#### Supplied data

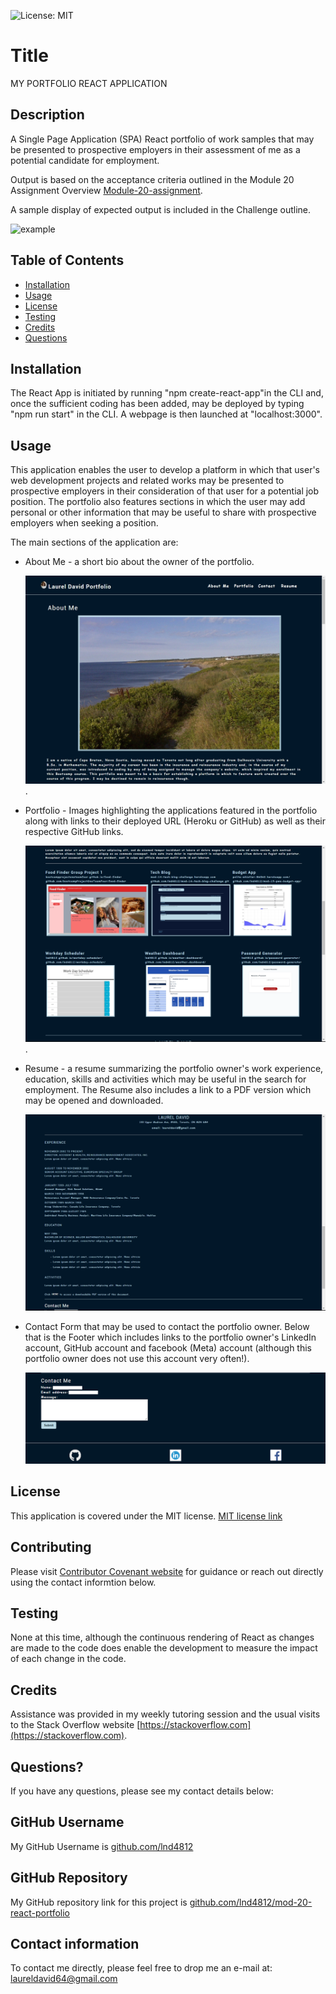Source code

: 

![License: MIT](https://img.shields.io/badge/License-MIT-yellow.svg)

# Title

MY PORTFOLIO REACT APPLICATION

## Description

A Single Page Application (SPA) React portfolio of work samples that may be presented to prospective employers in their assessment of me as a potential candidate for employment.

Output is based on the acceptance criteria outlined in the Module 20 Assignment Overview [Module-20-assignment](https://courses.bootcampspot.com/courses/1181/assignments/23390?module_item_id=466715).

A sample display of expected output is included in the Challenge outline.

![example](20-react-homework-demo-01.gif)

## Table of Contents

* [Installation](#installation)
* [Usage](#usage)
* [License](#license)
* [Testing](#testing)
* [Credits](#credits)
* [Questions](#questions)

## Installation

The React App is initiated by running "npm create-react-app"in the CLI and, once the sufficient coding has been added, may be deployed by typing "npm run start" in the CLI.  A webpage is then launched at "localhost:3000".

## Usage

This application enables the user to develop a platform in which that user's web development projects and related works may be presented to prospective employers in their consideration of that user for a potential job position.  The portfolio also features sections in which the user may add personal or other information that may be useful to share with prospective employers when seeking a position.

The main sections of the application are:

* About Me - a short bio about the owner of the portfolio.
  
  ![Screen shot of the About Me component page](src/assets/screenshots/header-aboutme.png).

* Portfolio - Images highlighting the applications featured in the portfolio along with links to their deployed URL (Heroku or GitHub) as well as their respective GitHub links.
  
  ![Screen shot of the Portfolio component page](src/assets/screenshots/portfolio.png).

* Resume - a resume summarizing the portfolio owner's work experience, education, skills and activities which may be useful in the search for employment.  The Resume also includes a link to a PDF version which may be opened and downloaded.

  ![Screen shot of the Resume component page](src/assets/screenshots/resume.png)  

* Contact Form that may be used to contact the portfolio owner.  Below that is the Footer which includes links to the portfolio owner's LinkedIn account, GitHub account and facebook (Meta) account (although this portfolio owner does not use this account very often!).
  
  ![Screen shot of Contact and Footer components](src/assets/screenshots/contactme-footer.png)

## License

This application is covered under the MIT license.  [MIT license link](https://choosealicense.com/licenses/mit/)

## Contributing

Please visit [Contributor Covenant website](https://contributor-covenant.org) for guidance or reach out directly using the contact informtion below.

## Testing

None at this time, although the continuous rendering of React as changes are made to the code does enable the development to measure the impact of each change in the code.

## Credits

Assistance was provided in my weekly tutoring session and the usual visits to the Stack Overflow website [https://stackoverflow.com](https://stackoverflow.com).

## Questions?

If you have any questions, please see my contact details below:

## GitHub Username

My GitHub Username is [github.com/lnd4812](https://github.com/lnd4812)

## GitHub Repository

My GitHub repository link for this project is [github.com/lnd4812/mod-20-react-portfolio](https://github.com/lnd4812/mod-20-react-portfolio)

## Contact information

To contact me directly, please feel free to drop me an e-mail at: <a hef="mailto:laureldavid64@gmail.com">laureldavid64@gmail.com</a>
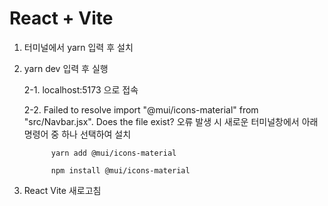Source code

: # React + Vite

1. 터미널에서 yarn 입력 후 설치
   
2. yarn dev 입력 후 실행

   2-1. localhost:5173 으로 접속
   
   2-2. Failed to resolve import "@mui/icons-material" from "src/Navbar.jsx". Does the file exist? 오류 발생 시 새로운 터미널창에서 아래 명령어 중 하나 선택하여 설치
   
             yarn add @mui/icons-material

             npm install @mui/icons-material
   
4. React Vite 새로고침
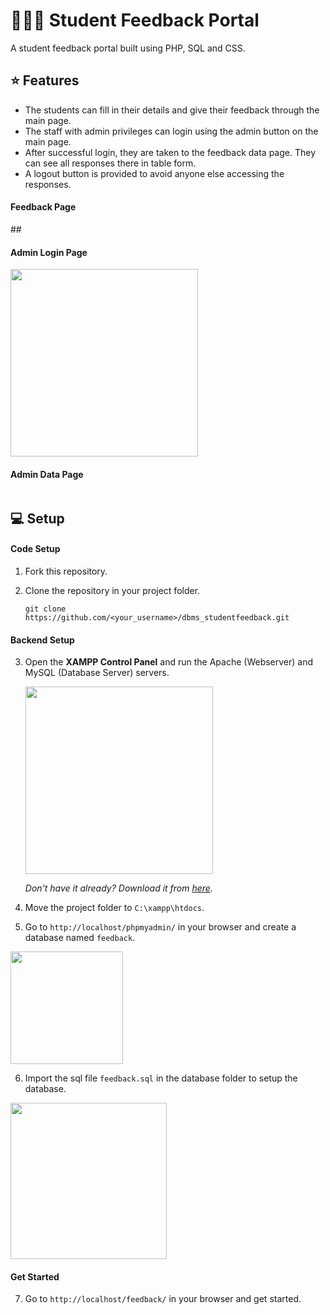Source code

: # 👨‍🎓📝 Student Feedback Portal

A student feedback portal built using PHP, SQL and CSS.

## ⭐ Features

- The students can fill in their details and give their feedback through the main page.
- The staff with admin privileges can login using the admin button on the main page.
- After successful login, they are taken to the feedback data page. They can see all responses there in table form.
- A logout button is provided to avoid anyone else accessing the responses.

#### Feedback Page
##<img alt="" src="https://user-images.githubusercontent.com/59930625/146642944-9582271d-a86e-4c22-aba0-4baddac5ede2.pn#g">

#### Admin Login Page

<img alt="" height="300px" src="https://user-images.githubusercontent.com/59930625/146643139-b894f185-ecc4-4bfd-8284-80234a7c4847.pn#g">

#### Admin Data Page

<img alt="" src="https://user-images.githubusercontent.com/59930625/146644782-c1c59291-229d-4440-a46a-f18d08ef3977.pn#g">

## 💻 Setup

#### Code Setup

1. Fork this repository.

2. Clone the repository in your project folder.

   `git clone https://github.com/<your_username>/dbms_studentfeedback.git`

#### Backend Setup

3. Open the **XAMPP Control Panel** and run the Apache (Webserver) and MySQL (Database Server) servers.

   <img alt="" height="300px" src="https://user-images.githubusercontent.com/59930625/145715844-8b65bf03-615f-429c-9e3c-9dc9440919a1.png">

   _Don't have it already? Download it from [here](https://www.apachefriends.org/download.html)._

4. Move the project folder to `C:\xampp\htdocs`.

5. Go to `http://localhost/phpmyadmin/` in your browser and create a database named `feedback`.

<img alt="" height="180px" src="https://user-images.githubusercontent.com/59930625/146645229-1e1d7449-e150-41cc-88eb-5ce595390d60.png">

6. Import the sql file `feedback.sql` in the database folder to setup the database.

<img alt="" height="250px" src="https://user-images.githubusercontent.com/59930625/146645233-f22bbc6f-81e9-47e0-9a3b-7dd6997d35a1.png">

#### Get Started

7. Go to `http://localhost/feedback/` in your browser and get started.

########

Each line above should be written out again exactly, without any image.

Answer area.
Source code

: 

![License: MIT](https://img.shields.io/badge/License-MIT-yellow.svg)

# Title

MY PORTFOLIO REACT APPLICATION

## Description

A Single Page Application (SPA) React portfolio of work samples that may be presented to prospective employers in their assessment of me as a potential candidate for employment.

Output is based on the acceptance criteria outlined in the Module 20 Assignment Overview [Module-20-assignment](https://courses.bootcampspot.com/courses/1181/assignments/23390?module_item_id=466715).

A sample display of expected output is included in the Challenge outline.

![example](20-react-homework-demo-01.gif)

## Table of Contents

* [Installation](#installation)
* [Usage](#usage)
* [License](#license)
* [Testing](#testing)
* [Credits](#credits)
* [Questions](#questions)

## Installation

The React App is initiated by running "npm create-react-app"in the CLI and, once the sufficient coding has been added, may be deployed by typing "npm run start" in the CLI.  A webpage is then launched at "localhost:3000".

## Usage

This application enables the user to develop a platform in which that user's web development projects and related works may be presented to prospective employers in their consideration of that user for a potential job position.  The portfolio also features sections in which the user may add personal or other information that may be useful to share with prospective employers when seeking a position.

The main sections of the application are:

* About Me - a short bio about the owner of the portfolio.
  
  ![Screen shot of the About Me component page](src/assets/screenshots/header-aboutme.png).

* Portfolio - Images highlighting the applications featured in the portfolio along with links to their deployed URL (Heroku or GitHub) as well as their respective GitHub links.
  
  ![Screen shot of the Portfolio component page](src/assets/screenshots/portfolio.png).

* Resume - a resume summarizing the portfolio owner's work experience, education, skills and activities which may be useful in the search for employment.  The Resume also includes a link to a PDF version which may be opened and downloaded.

  ![Screen shot of the Resume component page](src/assets/screenshots/resume.png)  

* Contact Form that may be used to contact the portfolio owner.  Below that is the Footer which includes links to the portfolio owner's LinkedIn account, GitHub account and facebook (Meta) account (although this portfolio owner does not use this account very often!).
  
  ![Screen shot of Contact and Footer components](src/assets/screenshots/contactme-footer.png)

## License

This application is covered under the MIT license.  [MIT license link](https://choosealicense.com/licenses/mit/)

## Contributing

Please visit [Contributor Covenant website](https://contributor-covenant.org) for guidance or reach out directly using the contact informtion below.

## Testing

None at this time, although the continuous rendering of React as changes are made to the code does enable the development to measure the impact of each change in the code.

## Credits

Assistance was provided in my weekly tutoring session and the usual visits to the Stack Overflow website [https://stackoverflow.com](https://stackoverflow.com).

## Questions?

If you have any questions, please see my contact details below:

## GitHub Username

My GitHub Username is [github.com/lnd4812](https://github.com/lnd4812)

## GitHub Repository

My GitHub repository link for this project is [github.com/lnd4812/mod-20-react-portfolio](https://github.com/lnd4812/mod-20-react-portfolio)

## Contact information

To contact me directly, please feel free to drop me an e-mail at: <a hef="mailto:laureldavid64@gmail.com">laureldavid64@gmail.com</a>
Source code

: # React + Vite

1. 터미널에서 yarn 입력 후 설치
   
2. yarn dev 입력 후 실행

   2-1. localhost:5173 으로 접속
   
   2-2. Failed to resolve import "@mui/icons-material" from "src/Navbar.jsx". Does the file exist? 오류 발생 시 새로운 터미널창에서 아래 명령어 중 하나 선택하여 설치
   
             yarn add @mui/icons-material

             npm install @mui/icons-material
   
4. React Vite 새로고침
Source code

: # 👨‍🎓📝 Student Feedback Portal

A student feedback portal built using PHP, SQL and CSS.

## ⭐ Features

- The students can fill in their details and give their feedback through the main page.
- The staff with admin privileges can login using the admin button on the main page.
- After successful login, they are taken to the feedback data page. They can see all responses there in table form.
- A logout button is provided to avoid anyone else accessing the responses.

#### Feedback Page
##<img alt="" src="https://user-images.githubusercontent.com/59930625/146642944-9582271d-a86e-4c22-aba0-4baddac5ede2.pn#g">

#### Admin Login Page

<img alt="" height="300px" src="https://user-images.githubusercontent.com/59930625/146643139-b894f185-ecc4-4bfd-8284-80234a7c4847.pn#g">

#### Admin Data Page

<img alt="" src="https://user-images.githubusercontent.com/59930625/146644782-c1c59291-229d-4440-a46a-f18d08ef3977.pn#g">

## 💻 Setup

#### Code Setup

1. Fork this repository.

2. Clone the repository in your project folder.

   `git clone https://github.com/<your_username>/dbms_studentfeedback.git`

#### Backend Setup

3. Open the **XAMPP Control Panel** and run the Apache (Webserver) and MySQL (Database Server) servers.

   <img alt="" height="300px" src="https://user-images.githubusercontent.com/59930625/145715844-8b65bf03-615f-429c-9e3c-9dc9440919a1.png">

   _Don't have it already? Download it from [here](https://www.apachefriends.org/download.html)._

4. Move the project folder to `C:\xampp\htdocs`.

5. Go to `http://localhost/phpmyadmin/` in your browser and create a database named `feedback`.

<img alt="" height="180px" src="https://user-images.githubusercontent.com/59930625/146645229-1e1d7449-e150-41cc-88eb-5ce595390d60.png">

6. Import the sql file `feedback.sql` in the database folder to setup the database.

<img alt="" height="250px" src="https://user-images.githubusercontent.com/59930625/146645233-f22bbc6f-81e9-47e0-9a3b-7dd6997d35a1.png">

#### Get Started

7. Go to `http://localhost/feedback/` in your browser and get started.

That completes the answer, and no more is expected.